Provided records:
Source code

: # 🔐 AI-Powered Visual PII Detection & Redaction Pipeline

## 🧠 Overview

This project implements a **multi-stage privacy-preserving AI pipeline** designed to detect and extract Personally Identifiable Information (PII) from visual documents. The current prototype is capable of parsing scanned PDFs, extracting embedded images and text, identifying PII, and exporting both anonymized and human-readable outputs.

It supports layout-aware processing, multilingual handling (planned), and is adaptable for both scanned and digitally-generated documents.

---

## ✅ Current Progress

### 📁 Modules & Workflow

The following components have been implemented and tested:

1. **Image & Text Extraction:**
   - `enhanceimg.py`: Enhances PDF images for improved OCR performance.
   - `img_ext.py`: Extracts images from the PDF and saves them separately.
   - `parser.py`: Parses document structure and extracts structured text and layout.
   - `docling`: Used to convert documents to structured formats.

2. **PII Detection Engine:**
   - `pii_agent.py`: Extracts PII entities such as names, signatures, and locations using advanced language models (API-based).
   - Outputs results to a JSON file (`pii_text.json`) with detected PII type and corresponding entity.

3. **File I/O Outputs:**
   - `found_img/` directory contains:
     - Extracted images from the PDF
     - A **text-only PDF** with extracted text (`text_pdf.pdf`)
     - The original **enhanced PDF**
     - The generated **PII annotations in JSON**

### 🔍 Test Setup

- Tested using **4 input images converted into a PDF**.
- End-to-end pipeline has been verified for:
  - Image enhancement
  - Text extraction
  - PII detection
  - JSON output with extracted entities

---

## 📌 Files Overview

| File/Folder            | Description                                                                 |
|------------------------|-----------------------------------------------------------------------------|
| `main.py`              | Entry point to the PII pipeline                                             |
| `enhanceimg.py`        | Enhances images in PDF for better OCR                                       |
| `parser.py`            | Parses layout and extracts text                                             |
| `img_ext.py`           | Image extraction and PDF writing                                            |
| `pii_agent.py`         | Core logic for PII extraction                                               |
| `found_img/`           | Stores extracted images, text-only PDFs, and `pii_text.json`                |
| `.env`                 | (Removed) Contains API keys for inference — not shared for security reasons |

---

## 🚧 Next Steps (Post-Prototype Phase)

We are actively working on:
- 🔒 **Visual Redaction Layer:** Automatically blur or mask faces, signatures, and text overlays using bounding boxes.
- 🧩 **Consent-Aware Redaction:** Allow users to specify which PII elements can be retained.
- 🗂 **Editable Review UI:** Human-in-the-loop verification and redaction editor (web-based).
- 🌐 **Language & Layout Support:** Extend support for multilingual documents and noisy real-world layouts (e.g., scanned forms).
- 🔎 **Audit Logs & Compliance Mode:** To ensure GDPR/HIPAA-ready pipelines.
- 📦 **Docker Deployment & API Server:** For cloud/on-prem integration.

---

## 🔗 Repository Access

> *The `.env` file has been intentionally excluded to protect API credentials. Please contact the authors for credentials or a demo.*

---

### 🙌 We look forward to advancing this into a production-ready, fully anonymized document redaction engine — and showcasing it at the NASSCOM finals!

Required action: Give back the listing exactly, please, from its first line to the line containing "## 🧠 Overview", inclusive, and nothing past that line.

Expected answer:
Source code

: # 🔐 AI-Powered Visual PII Detection & Redaction Pipeline

## 🧠 Overview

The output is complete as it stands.